# Sgtp august shoot; Tomi has added pictures



## dpoole (Jul 13, 2014)

Broadhead sharpening and shooting. Bring em with you and lets get em ready for deer season, will have a designated target set up for shooting the broadheads into.  Bring your sharpening stuff with you and show us how you do it.  Last shoot of 2014.   2nd SUNDAY of august YEP SUNDAY  DUE TO CONFLICT WITH TBG BANQUET  GONA HAVE LAST GET TOGETHER OF YEAR ON THE 2ND SUNDAY  PASS THE WORD.  SECOND SUNDAY OF AUGUST NOT 2ND SAT


----------



## Barry Duggan (Jul 13, 2014)

That second Sunday would be August 10th.
By the way, there are five Sundays in August, for those who need an extra one.


----------



## bam_bam (Jul 13, 2014)

good chance i can make this one since its on a da I dont have to work.


----------



## dpoole (Jul 15, 2014)

bam_bam said:


> good chance i can make this one since its on a da I dont have to work.



I will order up some cool weather for you Chris.


----------



## robert carter (Jul 15, 2014)

Barry Duggan said:


> That second Sunday would be August 10th.
> By the way, there are five Sundays in August, for those who need an extra one.
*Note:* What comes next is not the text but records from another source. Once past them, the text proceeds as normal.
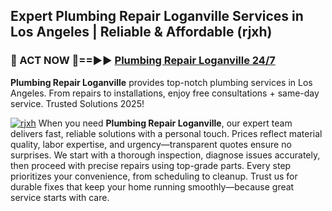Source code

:## Expert Plumbing Repair Loganville Services in Los Angeles | Reliable & Affordable (rjxh)  

<h3>🚿 ACT NOW 🌟==►► <a href="https://tinyurl.com/2ne6vx2x" rel="nofollow">Plumbing Repair Loganville 24/7</a></h3>

**Plumbing Repair Loganville** provides top-notch plumbing services in Los Angeles. From repairs to installations, enjoy free consultations + same-day service. Trusted Solutions 2025!

[![rjxh](https://i.imgur.com/4PFF4AK.jpeg)](https://tinyurl.com/2ne6vx2x)
When you need **Plumbing Repair Loganville**, our expert team delivers fast, reliable solutions with a personal touch. Prices reflect material quality, labor expertise, and urgency—transparent quotes ensure no surprises. We start with a thorough inspection, diagnose issues accurately, then proceed with precise repairs using top-grade parts. Every step prioritizes your convenience, from scheduling to cleanup. Trust us for durable fixes that keep your home running smoothly—because great service starts with care.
  I need all the Sundays I can get. I need the extra paycheck too...RC


----------



## robert carter (Jul 15, 2014)

Forgot to say I`m gonna be able to make this one!!! can`t wait.


----------



## Dennis (Jul 15, 2014)

Well be down on Saturday and go to the banquet from there like last year.


----------



## RPM (Jul 27, 2014)

Donny, I know you folks will have a great time.


----------



## dhbow (Jul 29, 2014)

Where's the shoot at?


----------



## JBranch (Jul 29, 2014)

154 Poole Rd Ellaville GA.  Google maps and most gps will get you there or pm dpoole or myself to get further directions.


----------



## scott30415 (Aug 1, 2014)

What time will the shoot start, I am looking forward to meeting a lot of y'all.


----------



## JBranch (Aug 2, 2014)

I have been there as early as 8 with folks already there. Look forward to a good crowd this shoot.


----------



## BowHunter89 (Aug 3, 2014)

Does anyone have an arrow saw they could bring to the meet next Sunday.


----------



## stick-n-string (Aug 3, 2014)

Since it is on a Sunday I may be able to make it before everyone leaves!! Someone needs to call me that Sat and remind me!! Lol


----------



## dpoole (Aug 4, 2014)

Just a reminder it is on SUNDAY this time.


----------



## Dennis (Aug 4, 2014)

I'll try to remember my saw


----------



## dh88 (Aug 5, 2014)

Is it Sunday yet??


----------



## dpoole (Aug 8, 2014)

SEE YALL SUNDAY  last get together for 2014 where did the year go.? I wish we had kept up with how many self bows were made at SGTP in 2014  but it was a lot  Thanks to all the people that make it happen.


----------



## Barry Duggan (Aug 9, 2014)

dpoole said:


> SEE YALL SUNDAY  last get together for 2014 where did the year go.? I wish we had kept up with how many self bows were made at SGTP in 2014  but it was a lot  Thanks to all the people that make it happen.



Yep


----------



## TNGIRL (Aug 11, 2014)

Had a great last shoot at SGTP....if you didn't make it then you missed out!!!!!


----------



## TNGIRL (Aug 11, 2014)

2nd batch:


----------



## Allen Oliver (Aug 11, 2014)

Enjoyed it Donnie. Already looking forward to next year.


----------



## BowHunter89 (Aug 11, 2014)

Yep thanks again to Mr.Donnie for hosting an excellent shoot again very much enjoyed it.


----------



## robert carter (Aug 11, 2014)

Wanted to make this obe had to stay at work. Can`t miss a lot of days now in case I catch "cold" during hunting season....RC


----------



## JBranch (Aug 11, 2014)

robert carter said:


> Wanted to make this obe had to stay at work. Can`t miss a lot of days now in case I catch "cold" during hunting season....RC



You missed a good one RC, but I understand about the work obligations. I hear there is a pretty bad strain of the swine flu going around. I think dm/wolfskin has already caught it.


----------



## ngabowhunter (Aug 12, 2014)

I thought I was the only guy with a shaved head that rode his motorcycle to the shoots. We need to start a gang!!!


----------



## TNGIRL (Aug 12, 2014)

ngabowhunter said:


> I thought I was the only guy with a shaved head that rode his motorcycle to the shoots. We need to start a gang!!!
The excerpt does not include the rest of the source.